Provided records:
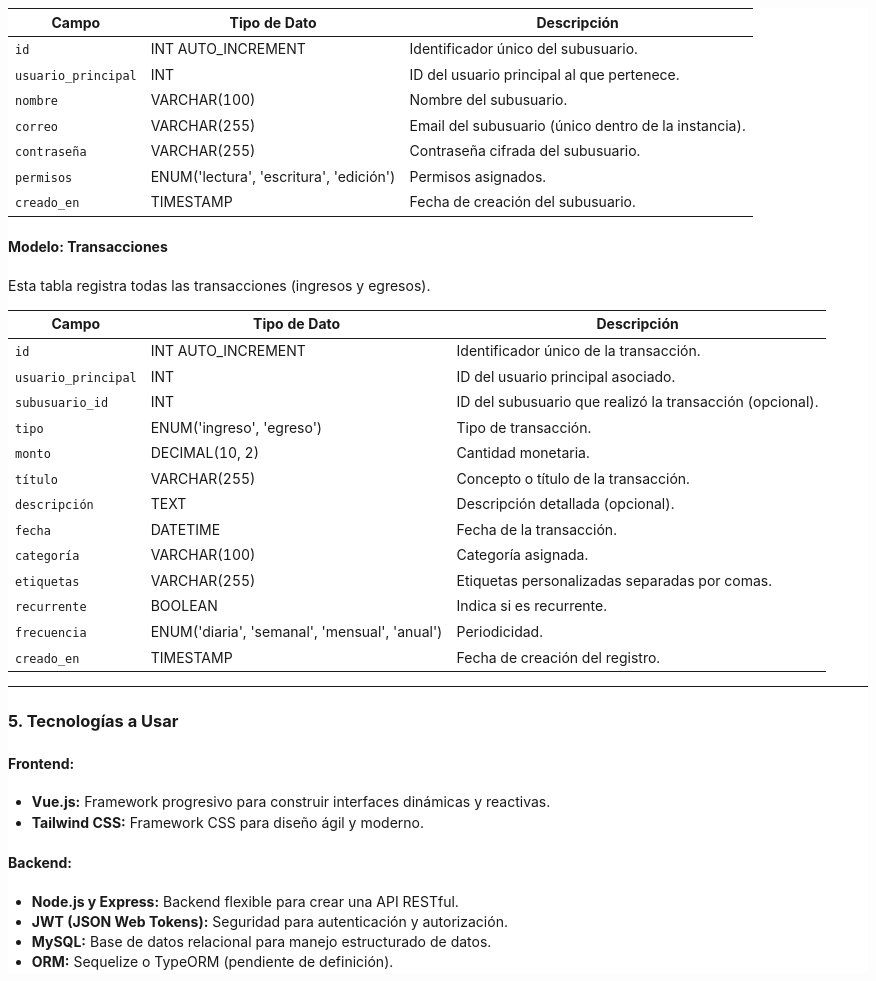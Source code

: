 | Campo              | Tipo de Dato       | Descripción                                  |
|---------------------|--------------------|----------------------------------------------|
| `id`               | INT AUTO_INCREMENT | Identificador único del subusuario.          |
| `usuario_principal`| INT                | ID del usuario principal al que pertenece.   |
| `nombre`           | VARCHAR(100)       | Nombre del subusuario.                       |
| `correo`           | VARCHAR(255)       | Email del subusuario (único dentro de la instancia). |
| `contraseña`       | VARCHAR(255)       | Contraseña cifrada del subusuario.           |
| `permisos`         | ENUM('lectura', 'escritura', 'edición') | Permisos asignados. |
| `creado_en`        | TIMESTAMP          | Fecha de creación del subusuario.            |

#### **Modelo: Transacciones**
Esta tabla registra todas las transacciones (ingresos y egresos).

| Campo              | Tipo de Dato       | Descripción                                  |
|---------------------|--------------------|----------------------------------------------|
| `id`               | INT AUTO_INCREMENT | Identificador único de la transacción.       |
| `usuario_principal`| INT                | ID del usuario principal asociado.           |
| `subusuario_id`    | INT                | ID del subusuario que realizó la transacción (opcional). |
| `tipo`             | ENUM('ingreso', 'egreso') | Tipo de transacción.                    |
| `monto`            | DECIMAL(10, 2)     | Cantidad monetaria.                          |
| `título`           | VARCHAR(255)       | Concepto o título de la transacción.         |
| `descripción`      | TEXT               | Descripción detallada (opcional).            |
| `fecha`            | DATETIME           | Fecha de la transacción.                     |
| `categoría`        | VARCHAR(100)       | Categoría asignada.                          |
| `etiquetas`        | VARCHAR(255)       | Etiquetas personalizadas separadas por comas.|
| `recurrente`       | BOOLEAN            | Indica si es recurrente.                     |
| `frecuencia`       | ENUM('diaria', 'semanal', 'mensual', 'anual') | Periodicidad.  |
| `creado_en`        | TIMESTAMP          | Fecha de creación del registro.              |

---

### **5. Tecnologías a Usar**

#### **Frontend:**
- **Vue.js:** Framework progresivo para construir interfaces dinámicas y reactivas.
- **Tailwind CSS:** Framework CSS para diseño ágil y moderno.

#### **Backend:**
- **Node.js y Express:** Backend flexible para crear una API RESTful.
- **JWT (JSON Web Tokens):** Seguridad para autenticación y autorización.
- **MySQL:** Base de datos relacional para manejo estructurado de datos.
- **ORM:** Sequelize o TypeORM (pendiente de definición).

Problem: Filter the records above and return every line that holds the word "Campo".

Finished task:
: | Campo              | Tipo de Dato       | Descripción                                  |
| Campo              | Tipo de Dato       | Descripción                                  |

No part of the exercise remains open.